Installation is simple. Drill your hole and prepare by blowing the hole, brushing the hole, and then blowing one more time. Just remember blow, brush, blow. Your goal is to knock off the dust and loose particles of the side wall of the hole. Now install the nozzle on the cartridge of AT-XP10. Dispense some of the material until you can see one consistent color. Fill the hole to about 2/3 or so and twist the rod in. You goal is to have the chemical just oozing out of the hole. Once the adhesive fully sets you are good to go. The product comes with one nozzle, which will do the entire tube: IF YOU DON’T STOP! Depending on the temperature, you will have about 4-5 minutes or less before the chemical starts hardening in the nozzle.

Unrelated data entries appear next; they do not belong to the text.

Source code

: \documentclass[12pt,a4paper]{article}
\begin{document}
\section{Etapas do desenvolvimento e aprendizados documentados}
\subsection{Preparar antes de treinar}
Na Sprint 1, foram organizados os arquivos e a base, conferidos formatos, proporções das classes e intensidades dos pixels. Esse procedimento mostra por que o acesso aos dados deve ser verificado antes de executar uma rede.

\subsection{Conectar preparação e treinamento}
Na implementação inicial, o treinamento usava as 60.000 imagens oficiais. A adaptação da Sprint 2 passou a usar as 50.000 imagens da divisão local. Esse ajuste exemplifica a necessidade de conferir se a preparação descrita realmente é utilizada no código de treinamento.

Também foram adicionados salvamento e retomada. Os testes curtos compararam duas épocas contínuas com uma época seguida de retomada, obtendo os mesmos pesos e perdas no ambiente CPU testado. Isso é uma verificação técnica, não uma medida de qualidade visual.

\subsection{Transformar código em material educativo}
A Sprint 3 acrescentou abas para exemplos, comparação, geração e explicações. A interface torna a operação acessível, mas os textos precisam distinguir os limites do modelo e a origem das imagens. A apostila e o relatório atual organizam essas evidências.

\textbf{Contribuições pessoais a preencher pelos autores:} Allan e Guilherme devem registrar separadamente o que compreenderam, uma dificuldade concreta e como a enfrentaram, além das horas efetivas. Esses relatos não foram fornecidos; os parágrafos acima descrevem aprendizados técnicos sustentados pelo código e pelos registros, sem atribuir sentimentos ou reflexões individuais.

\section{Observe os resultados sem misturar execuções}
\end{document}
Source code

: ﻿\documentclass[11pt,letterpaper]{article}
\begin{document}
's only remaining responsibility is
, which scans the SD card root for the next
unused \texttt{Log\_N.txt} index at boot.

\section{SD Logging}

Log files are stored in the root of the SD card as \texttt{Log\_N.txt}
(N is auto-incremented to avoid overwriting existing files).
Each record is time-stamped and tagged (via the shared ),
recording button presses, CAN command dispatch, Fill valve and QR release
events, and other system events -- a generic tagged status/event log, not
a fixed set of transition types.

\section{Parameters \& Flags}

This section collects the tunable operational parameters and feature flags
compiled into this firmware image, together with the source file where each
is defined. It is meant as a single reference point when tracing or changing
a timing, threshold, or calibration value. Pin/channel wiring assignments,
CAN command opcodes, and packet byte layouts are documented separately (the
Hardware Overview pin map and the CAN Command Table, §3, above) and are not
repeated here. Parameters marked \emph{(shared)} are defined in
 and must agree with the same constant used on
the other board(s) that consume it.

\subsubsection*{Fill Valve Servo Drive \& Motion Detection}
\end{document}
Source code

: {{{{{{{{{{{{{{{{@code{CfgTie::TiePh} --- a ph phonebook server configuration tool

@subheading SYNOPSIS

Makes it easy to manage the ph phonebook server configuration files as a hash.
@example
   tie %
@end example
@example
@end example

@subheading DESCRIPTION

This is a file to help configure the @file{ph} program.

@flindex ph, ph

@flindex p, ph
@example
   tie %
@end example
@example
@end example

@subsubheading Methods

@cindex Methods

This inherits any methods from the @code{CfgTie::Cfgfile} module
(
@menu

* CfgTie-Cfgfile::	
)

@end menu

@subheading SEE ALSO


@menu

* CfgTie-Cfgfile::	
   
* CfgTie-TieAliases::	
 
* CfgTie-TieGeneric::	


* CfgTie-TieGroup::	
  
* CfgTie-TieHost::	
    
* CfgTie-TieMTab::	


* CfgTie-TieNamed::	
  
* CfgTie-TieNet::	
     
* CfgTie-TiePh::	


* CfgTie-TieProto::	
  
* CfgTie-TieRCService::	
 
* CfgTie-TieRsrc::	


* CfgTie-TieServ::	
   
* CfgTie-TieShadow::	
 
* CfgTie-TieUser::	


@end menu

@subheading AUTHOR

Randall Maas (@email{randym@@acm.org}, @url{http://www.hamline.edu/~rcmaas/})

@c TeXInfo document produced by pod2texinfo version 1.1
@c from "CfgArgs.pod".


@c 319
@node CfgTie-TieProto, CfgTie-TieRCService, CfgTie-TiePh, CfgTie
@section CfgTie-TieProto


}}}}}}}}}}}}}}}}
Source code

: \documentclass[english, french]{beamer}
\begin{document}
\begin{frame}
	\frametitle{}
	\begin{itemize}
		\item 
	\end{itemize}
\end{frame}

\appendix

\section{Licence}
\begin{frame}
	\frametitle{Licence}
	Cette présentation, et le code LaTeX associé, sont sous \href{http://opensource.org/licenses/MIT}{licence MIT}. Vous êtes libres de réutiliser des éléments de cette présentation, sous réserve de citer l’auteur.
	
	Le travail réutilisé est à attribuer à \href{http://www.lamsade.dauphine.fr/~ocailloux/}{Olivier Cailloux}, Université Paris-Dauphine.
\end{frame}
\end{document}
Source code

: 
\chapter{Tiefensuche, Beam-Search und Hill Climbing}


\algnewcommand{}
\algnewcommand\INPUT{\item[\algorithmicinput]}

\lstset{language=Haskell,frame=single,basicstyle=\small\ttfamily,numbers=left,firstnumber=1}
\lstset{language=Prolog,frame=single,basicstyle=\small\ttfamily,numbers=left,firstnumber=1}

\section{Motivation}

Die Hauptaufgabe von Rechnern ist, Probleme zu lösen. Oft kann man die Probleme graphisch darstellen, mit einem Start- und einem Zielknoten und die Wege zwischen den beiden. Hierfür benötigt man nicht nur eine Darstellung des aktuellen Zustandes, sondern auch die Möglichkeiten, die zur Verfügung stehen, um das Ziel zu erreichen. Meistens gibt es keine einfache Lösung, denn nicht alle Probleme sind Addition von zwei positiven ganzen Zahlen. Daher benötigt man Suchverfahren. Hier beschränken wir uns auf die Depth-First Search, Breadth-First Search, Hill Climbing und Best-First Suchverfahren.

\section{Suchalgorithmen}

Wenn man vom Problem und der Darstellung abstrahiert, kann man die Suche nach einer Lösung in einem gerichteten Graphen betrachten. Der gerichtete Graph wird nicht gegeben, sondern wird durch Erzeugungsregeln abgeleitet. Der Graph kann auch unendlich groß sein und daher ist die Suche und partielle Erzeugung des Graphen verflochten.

So, obviously the trick is to get all your holes laid out cleaned and ready to roll before you start.

The video below gives you a nice overview of the product and installation. We have a customer that uses chemical anchoring and routinely uses a 5/8”-11 x 8” 304 stainless steel cut stud in his application. So, we started stocking them for him and now have them on our website if that size fits the bill.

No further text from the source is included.